Thors, Lucian'ın yanına gelerek, "Bu ikisi buradaki en güçlü iki kişidir," dedi. "Genç olan 5 yıldızlı aura kullanıcısı Fred, yetenekli bir savaşçı. Savaş içgüdüleri onu çoğu 6 yıldızlıdan daha üstün yapıyor. Diğeri ise yıllardır bizimle olan 6 yıldızlı savaşçı Kethem. Kazanan kişi seninle dövüşecek."
Lucian gözlerini kırpıştırarak Thors'a baktı ve başını salladı. "Teşekkür ederim. Arslan'la dövüşmeden önce iyi bir antrenman olacak."
Thors'un işaretiyle dövüş başladı. Fred, enerjik bir şekilde ileri atılarak hızlıca saldırıya geçti. Kethem ise sakin ve kontrollüydü, deneyimiyle savunma yaparak genç savaşçının hareketlerini dikkatle izledi. Fred, hızını artırmak için aurasını kullandı, Kethem ise yılların getirdiği ustalıkla saldırıları savuşturuyordu.
Fred, Kethem'e saldırırken yüzünde kararlı bir ifade vardı. "Çok hızlısın, ama bu beni durduramaz!" dedi, daha da hırslanarak.
Kethem ise soğukkanlı bir şekilde karşılık verdi: "Sana biraz taktik öğreteyim, evlat," dedi ve aniden saldırıya geçti.
Fred'in savunmasını aşmak için uyguladığı çeşitli taktikler, Kethem'in deneyimli ellerinde bir bir boşa çıkıyordu. Ama Fred yılmıyordu. Tüm gücünü topladığı bir anda, Kethem'in savunmasında küçük bir açık yakaladı.

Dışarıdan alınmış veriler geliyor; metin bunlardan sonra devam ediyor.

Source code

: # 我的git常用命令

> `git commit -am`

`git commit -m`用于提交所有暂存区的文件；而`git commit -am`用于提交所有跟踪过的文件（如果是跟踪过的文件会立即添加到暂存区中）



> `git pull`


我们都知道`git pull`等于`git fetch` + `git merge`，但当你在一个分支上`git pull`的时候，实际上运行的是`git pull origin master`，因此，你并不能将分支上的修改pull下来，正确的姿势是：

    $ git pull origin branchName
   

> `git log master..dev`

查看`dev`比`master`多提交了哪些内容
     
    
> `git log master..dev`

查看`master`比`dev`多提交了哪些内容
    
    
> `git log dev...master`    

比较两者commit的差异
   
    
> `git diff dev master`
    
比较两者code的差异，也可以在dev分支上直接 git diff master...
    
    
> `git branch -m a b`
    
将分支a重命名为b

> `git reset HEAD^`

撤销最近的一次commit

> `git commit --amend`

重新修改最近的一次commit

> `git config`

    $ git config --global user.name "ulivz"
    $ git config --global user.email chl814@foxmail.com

Fred'in bu ani ve beklenmedik hamlesi, Kethem'in dengesini bozdu. "Bu benim şansım!" diye bağırarak hızını daha da artırdı. Kethem'in kılıcını etkisiz hale getirdikten sonra, eğitim kılıcını adamın boynuna doğru hafifçe dayadı.

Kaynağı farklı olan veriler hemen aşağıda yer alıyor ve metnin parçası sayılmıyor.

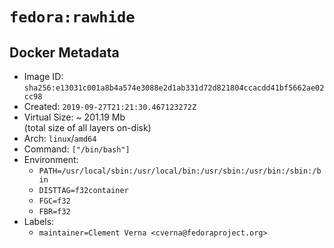 # `fedora:rawhide`

## Docker Metadata

- Image ID: `sha256:e13031c001a8b4a574e3088e2d1ab331d72d821804ccacdd41bf5662ae02cc98`
- Created: `2019-09-27T21:21:30.467123272Z`
- Virtual Size: ~ 201.19 Mb  
  (total size of all layers on-disk)
- Arch: `linux`/`amd64`
- Command: `["/bin/bash"]`
- Environment:
  - `PATH=/usr/local/sbin:/usr/local/bin:/usr/sbin:/usr/bin:/sbin:/bin`
  - `DISTTAG=f32container`
  - `FGC=f32`
  - `FBR=f32`
- Labels:
  - `maintainer=Clement Verna <cverna@fedoraproject.org>`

Eğitmen Thors yüksek sesle bağırarak, "Dövüş bitti! Kazanan, Fred!" dedi.
Lucian, izlediği dövüşten memnun bir şekilde başını salladı. "Hızlı ve çevik... Ayrıca darbeleri de güçlü. Thors'un dediği kadar savaş içgüdüleri kuvvetli. Beni zorlayacak gibi görünüyor... umarım öyle olur," diye düşündü.